Constitution Day

Handwriting the Constitution

Dates: September 17-18
Location: Reed Library, Events Space
Open to the Public
Activity: paper, pen, and space will be provided to handwrite the U.S. Constitution. Resulting
copies may be posted on the wall.
Display: Student posters on modes of Constitutional interpretation.

Artist Morgan O’Hara brought paper and sharpies to the New York Public Library main reading room, and began copying the Constitution. Others joined in. The idea is that the process of copying a document, something they used to do in grammar schools, helps you experience the words more closely and enhances comprehension and understanding. We follow this idea with a supplies and a space for copying. The copies may be posted on nearby walls.

Reading the text is essential to understanding the Constitution. However, it is only a first step. There are a variety of interpretative techniques, or modalities, that have been employed by judges, justices, and scholars of the Constitution. Students of American Constitution Law and Civil Rights and Liberties will produce posters explaining and illustrating each of the modalities of interpretation. They show how they have been used in the past, and why they are crucial to understanding our Constitution today. These eight posters will accompany the event.

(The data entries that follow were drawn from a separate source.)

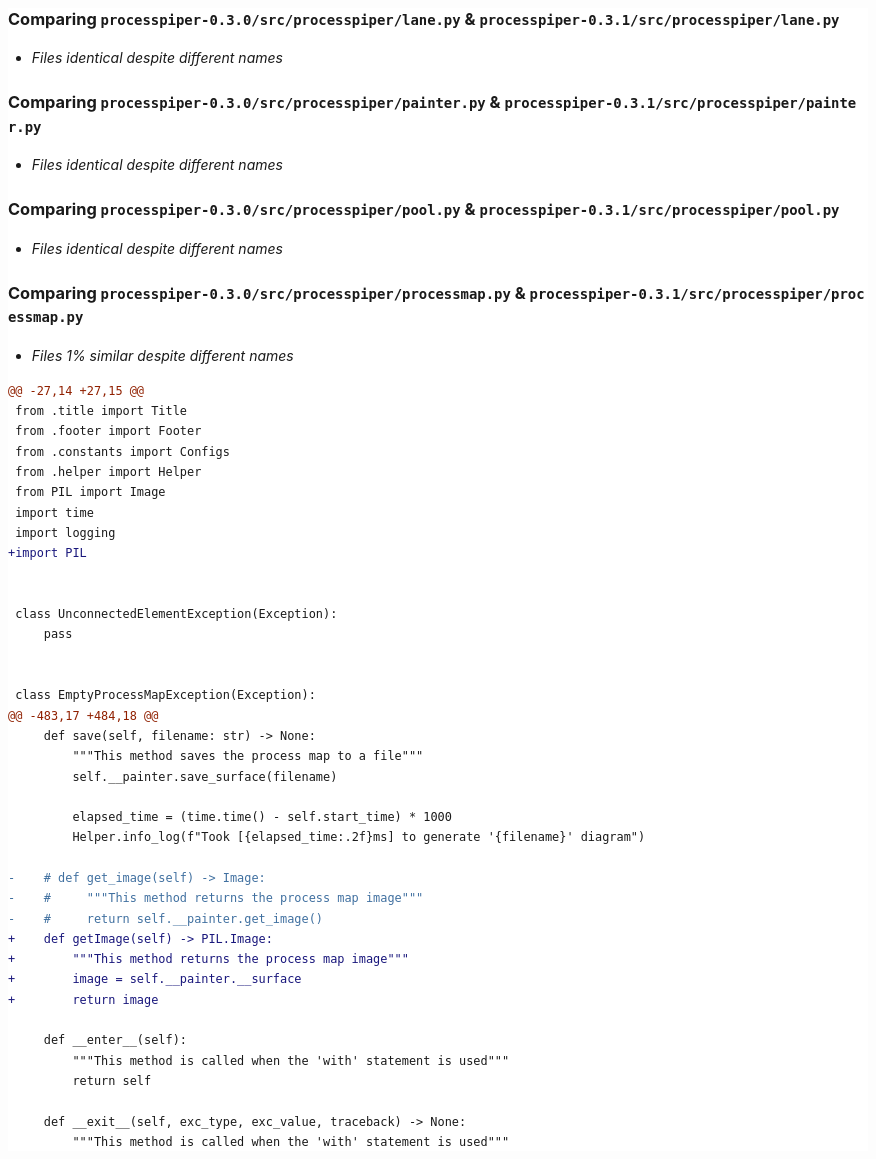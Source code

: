 ### Comparing `processpiper-0.3.0/src/processpiper/lane.py` & `processpiper-0.3.1/src/processpiper/lane.py`

 * *Files identical despite different names*

### Comparing `processpiper-0.3.0/src/processpiper/painter.py` & `processpiper-0.3.1/src/processpiper/painter.py`

 * *Files identical despite different names*

### Comparing `processpiper-0.3.0/src/processpiper/pool.py` & `processpiper-0.3.1/src/processpiper/pool.py`

 * *Files identical despite different names*

### Comparing `processpiper-0.3.0/src/processpiper/processmap.py` & `processpiper-0.3.1/src/processpiper/processmap.py`

 * *Files 1% similar despite different names*

```diff
@@ -27,14 +27,15 @@
 from .title import Title
 from .footer import Footer
 from .constants import Configs
 from .helper import Helper
 from PIL import Image
 import time
 import logging
+import PIL
 
 
 class UnconnectedElementException(Exception):
     pass
 
 
 class EmptyProcessMapException(Exception):
@@ -483,17 +484,18 @@
     def save(self, filename: str) -> None:
         """This method saves the process map to a file"""
         self.__painter.save_surface(filename)
 
         elapsed_time = (time.time() - self.start_time) * 1000
         Helper.info_log(f"Took [{elapsed_time:.2f}ms] to generate '{filename}' diagram")
 
-    # def get_image(self) -> Image:
-    #     """This method returns the process map image"""
-    #     return self.__painter.get_image()
+    def getImage(self) -> PIL.Image:
+        """This method returns the process map image"""
+        image = self.__painter.__surface
+        return image
 
     def __enter__(self):
         """This method is called when the 'with' statement is used"""
         return self
 
     def __exit__(self, exc_type, exc_value, traceback) -> None:
         """This method is called when the 'with' statement is used"""
```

For background, see: NY Times: The Constitution, By Hand

 

"Are Trump's Actions Constitutional? Immigration, Judicial Independence, and
Democratic Institutions"

Guest Speaker: Anna O. Law, Herbert Kurz Chair of Constitutional Rights Political Science, CUNY Brooklyn College
Date: September 18
Time: 3:00-4:30 pm
Location: Williams Center S-204 ABC
Open to the Public

Anna Law holds the Herbert Kurz Chair in Constitutional Rights. Her publications appear in both social science and law journals and investigate the interaction between law, legal institutions and politics. Her first book, The Immigration Battle in American Courts (Cambridge University Press 2010), examined the role of the federal judiciary in U.S. immigration policy, and the institutional evolution of the Supreme Court and U.S. Courts of Appeals. Law is a former program analyst at the bipartisan, blue-ribbon United States Commission on Immigration Reform. She has shared her expertise with the U.S. Senate Judiciary Committee, Department of Homeland Security and National Science Foundation. In 2007, she appeared as a recurring narrator with other academic experts and two Supreme Court justices in the PBS award winning documentary. Her current projects include a second book on immigration federalism and slavery, and National Science Foundation funded research on gender & asylum.

 

Calling a Constitutional Convention in New York: The Process and the Issues

Guest Speaker: Peter Galie, Professor Emeritus, Canisius College, and co-editor of New York's Broken Constitution: The Governance Crisis and the Path to Renewed Greatness
Date: October 3
Time: 3:30 - 4:50 pm
Location: The Garden at Reed

This talk is part of the Democracy 101 series.